薬缶の思い出


 震災があってから、電気がなくても暖をとることができる石油ストーブを使用している。そのストーブの上にはシルバーの今時の薬缶をのせているのだけど、その薬缶があったまってくると微妙な音を出し、少々気になる。


 その薬缶を眺めながら、昔のことを思い出していた。


 当時つきあっていた彼が高校の時ラグビーをしていて、社会人になってから古い友人たちに誘われ草野球ならぬ草ラグビー?の試合に出ることになった。観にこないかと誘われ、試合についていった時のことだ。競技場の石段の最上階でルールもわからないまま一人離れた場所で観戦していたら、タックルを受けた人が倒れ込んだまま起き上がれなくなっているのを見て、いてもたってもいられず階段を駆け下りベンチに置いてあった黄金色の大きな薬缶をひっつかんでそのままラガーマンの中に突進していったことがあった。


 その円陣の中に飛び込んでいって「大丈夫?」と声を掛けると、その人は辛そうにしながらも起き上がり試合が続行されたので私はその大きな黄金色の薬缶をよたよたしながら元の場所に戻し、また石段を登って今度は大人しく観戦していたのだけど、あの時私はあの薬缶に入っていた水をぶっかけるつもりだったのかしら?
 
 あとで彼に「薬缶を持って走ってきた時はびっくりした。

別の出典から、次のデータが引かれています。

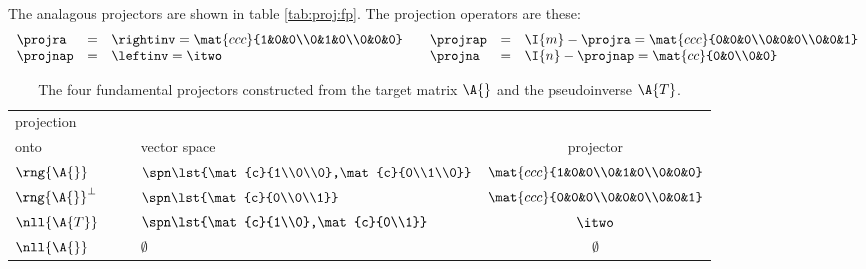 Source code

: The analagous projectors are shown in table \eqref{tab:proj:fp}. The projection operators are these:
\begin{equation}
  \begin{array}{lcllcl}
    \projra& = &\rightinv = \mat{ccc}{1&0&0\\0&1&0\\0&0&0} & \quad \projrap& = &\I{m}-\projra = \mat{ccc}{0&0&0\\0&0&0\\0&0&1}\\
    \projnap& =& \leftinv = \itwo & \quad \projna& = &\I{n}-\projnap = \mat{cc}{0&0\\0&0}\\    
  \end{array}
  \label{eq:primitives}
\end{equation}
\begin{table}[htdp]
\begin{center}
\begin{tabular}{llc}
 projection \\
 onto & \qquad vector space & projector\\\hline
 $\rng{\A{}}$  & $\spn\lst{\mat{c}{1\\0\\0},\mat{c}{0\\1\\0}}$ \qquad & $\mat{ccc}{1&0&0\\0&1&0\\0&0&0}$\\[19pt]\hline
 $\rng{\A{}}^{\perp}$ & $\spn\lst{\mat{c}{0\\0\\1}}$ & $\mat{ccc}{0&0&0\\0&0&0\\0&0&1}$ \\[19pt]\hline
 $\nll{\A{T}}\qquad $ & $\spn\lst{\mat{c}{1\\0},\mat{c}{0\\1}}$ & $\itwo$\\[13pt]\hline
 $\nll{\A{}}$  & \qquad \qquad  $\emptyset$ & $\emptyset$\\[2pt]\hline
\end{tabular}
\end{center}
\label{tab:proj:fp}
\caption{The four fundamental projectors constructed from the target matrix $\A{}$ and the pseudoinverse $\A{T}$.}
\end{table}%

女の人がそんなことするの見たことない。それにアイシングするんだったら救急箱にスプレーがあったんだよ」と、ものすごく遠い目、というか鳩が豆鉄砲くらったような顔で言われてしまったのでした。結局、彼がラグビーの試合に出たのはその一回きりで、本人は「この間の試合で体力が落ちていることがわかったし、仕事が忙しくて練習にも参加できそうにないから」と、断わっていたようなのだけど、本当は私のとった行動が恥ずかしかったのかな、とか今更ながら思ったのでした。


 たぶん、私はあの頃と今でもそんなに変わってなくて、人をガッカリさせたり恥ずかしいと思わせてしまうことにかけては天才的な人間なんだと思う。